* _What you have to do_: Pictures are to be left out, and every entry repeated exactly.
+ + + +
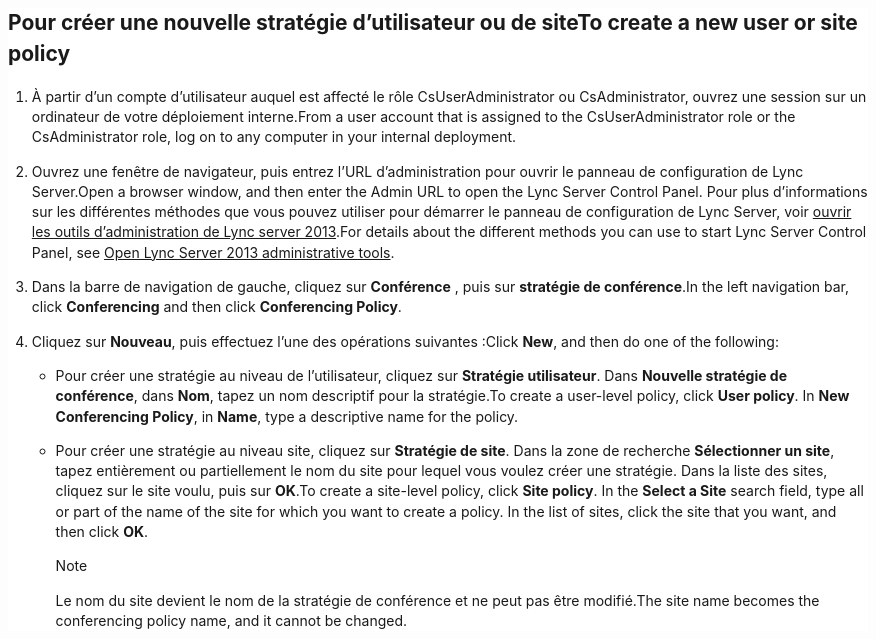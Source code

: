 <div>

## <a name="to-create-a-new-user-or-site-policy"></a><span data-ttu-id="7a4ba-109">Pour créer une nouvelle stratégie d’utilisateur ou de site</span><span class="sxs-lookup"><span data-stu-id="7a4ba-109">To create a new user or site policy</span></span>

1.  <span data-ttu-id="7a4ba-110">À partir d’un compte d’utilisateur auquel est affecté le rôle CsUserAdministrator ou CsAdministrator, ouvrez une session sur un ordinateur de votre déploiement interne.</span><span class="sxs-lookup"><span data-stu-id="7a4ba-110">From a user account that is assigned to the CsUserAdministrator role or the CsAdministrator role, log on to any computer in your internal deployment.</span></span>

2.  <span data-ttu-id="7a4ba-111">Ouvrez une fenêtre de navigateur, puis entrez l’URL d’administration pour ouvrir le panneau de configuration de Lync Server.</span><span class="sxs-lookup"><span data-stu-id="7a4ba-111">Open a browser window, and then enter the Admin URL to open the Lync Server Control Panel.</span></span> <span data-ttu-id="7a4ba-112">Pour plus d’informations sur les différentes méthodes que vous pouvez utiliser pour démarrer le panneau de configuration de Lync Server, voir [ouvrir les outils d’administration de Lync server 2013](lync-server-2013-open-lync-server-administrative-tools.md).</span><span class="sxs-lookup"><span data-stu-id="7a4ba-112">For details about the different methods you can use to start Lync Server Control Panel, see [Open Lync Server 2013 administrative tools](lync-server-2013-open-lync-server-administrative-tools.md).</span></span>

3.  <span data-ttu-id="7a4ba-113">Dans la barre de navigation de gauche, cliquez sur **Conférence** , puis sur **stratégie de conférence**.</span><span class="sxs-lookup"><span data-stu-id="7a4ba-113">In the left navigation bar, click **Conferencing** and then click **Conferencing Policy**.</span></span>

4.  <span data-ttu-id="7a4ba-114">Cliquez sur **Nouveau**, puis effectuez l’une des opérations suivantes :</span><span class="sxs-lookup"><span data-stu-id="7a4ba-114">Click **New**, and then do one of the following:</span></span>
    
      - <span data-ttu-id="7a4ba-p103">Pour créer une stratégie au niveau de l’utilisateur, cliquez sur **Stratégie utilisateur**. Dans **Nouvelle stratégie de conférence**, dans **Nom**, tapez un nom descriptif pour la stratégie.</span><span class="sxs-lookup"><span data-stu-id="7a4ba-p103">To create a user-level policy, click **User policy**. In **New Conferencing Policy**, in **Name**, type a descriptive name for the policy.</span></span>
    
      - <span data-ttu-id="7a4ba-p104">Pour créer une stratégie au niveau site, cliquez sur **Stratégie de site**. Dans la zone de recherche **Sélectionner un site**, tapez entièrement ou partiellement le nom du site pour lequel vous voulez créer une stratégie. Dans la liste des sites, cliquez sur le site voulu, puis sur **OK**.</span><span class="sxs-lookup"><span data-stu-id="7a4ba-p104">To create a site-level policy, click **Site policy**. In the **Select a Site** search field, type all or part of the name of the site for which you want to create a policy. In the list of sites, click the site that you want, and then click **OK**.</span></span>
        
        <div>
        

        > [!NOTE]  
        > <span data-ttu-id="7a4ba-120">Le nom du site devient le nom de la stratégie de conférence et ne peut pas être modifié.</span><span class="sxs-lookup"><span data-stu-id="7a4ba-120">The site name becomes the conferencing policy name, and it cannot be changed.</span></span>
+ + + +
* _Reply to the exercise_:
Source code

: <div>

## <a name="to-create-a-new-user-or-site-policy"></a><span data-ttu-id="7a4ba-109">Pour créer une nouvelle stratégie d’utilisateur ou de site</span><span class="sxs-lookup"><span data-stu-id="7a4ba-109">To create a new user or site policy</span></span>

1.  <span data-ttu-id="7a4ba-110">À partir d’un compte d’utilisateur auquel est affecté le rôle CsUserAdministrator ou CsAdministrator, ouvrez une session sur un ordinateur de votre déploiement interne.</span><span class="sxs-lookup"><span data-stu-id="7a4ba-110">From a user account that is assigned to the CsUserAdministrator role or the CsAdministrator role, log on to any computer in your internal deployment.</span></span>

2.  <span data-ttu-id="7a4ba-111">Ouvrez une fenêtre de navigateur, puis entrez l’URL d’administration pour ouvrir le panneau de configuration de Lync Server.</span><span class="sxs-lookup"><span data-stu-id="7a4ba-111">Open a browser window, and then enter the Admin URL to open the Lync Server Control Panel.</span></span> <span data-ttu-id="7a4ba-112">Pour plus d’informations sur les différentes méthodes que vous pouvez utiliser pour démarrer le panneau de configuration de Lync Server, voir [ouvrir les outils d’administration de Lync server 2013](lync-server-2013-open-lync-server-administrative-tools.md).</span><span class="sxs-lookup"><span data-stu-id="7a4ba-112">For details about the different methods you can use to start Lync Server Control Panel, see [Open Lync Server 2013 administrative tools](lync-server-2013-open-lync-server-administrative-tools.md).</span></span>

3.  <span data-ttu-id="7a4ba-113">Dans la barre de navigation de gauche, cliquez sur **Conférence** , puis sur **stratégie de conférence**.</span><span class="sxs-lookup"><span data-stu-id="7a4ba-113">In the left navigation bar, click **Conferencing** and then click **Conferencing Policy**.</span></span>

4.  <span data-ttu-id="7a4ba-114">Cliquez sur **Nouveau**, puis effectuez l’une des opérations suivantes :</span><span class="sxs-lookup"><span data-stu-id="7a4ba-114">Click **New**, and then do one of the following:</span></span>
    
      - <span data-ttu-id="7a4ba-p103">Pour créer une stratégie au niveau de l’utilisateur, cliquez sur **Stratégie utilisateur**. Dans **Nouvelle stratégie de conférence**, dans **Nom**, tapez un nom descriptif pour la stratégie.</span><span class="sxs-lookup"><span data-stu-id="7a4ba-p103">To create a user-level policy, click **User policy**. In **New Conferencing Policy**, in **Name**, type a descriptive name for the policy.</span></span>
    
      - <span data-ttu-id="7a4ba-p104">Pour créer une stratégie au niveau site, cliquez sur **Stratégie de site**. Dans la zone de recherche **Sélectionner un site**, tapez entièrement ou partiellement le nom du site pour lequel vous voulez créer une stratégie. Dans la liste des sites, cliquez sur le site voulu, puis sur **OK**.</span><span class="sxs-lookup"><span data-stu-id="7a4ba-p104">To create a site-level policy, click **Site policy**. In the **Select a Site** search field, type all or part of the name of the site for which you want to create a policy. In the list of sites, click the site that you want, and then click **OK**.</span></span>
        
        <div>
        

        > [!NOTE]  
        > <span data-ttu-id="7a4ba-120">Le nom du site devient le nom de la stratégie de conférence et ne peut pas être modifié.</span><span class="sxs-lookup"><span data-stu-id="7a4ba-120">The site name becomes the conferencing policy name, and it cannot be changed.</span></span>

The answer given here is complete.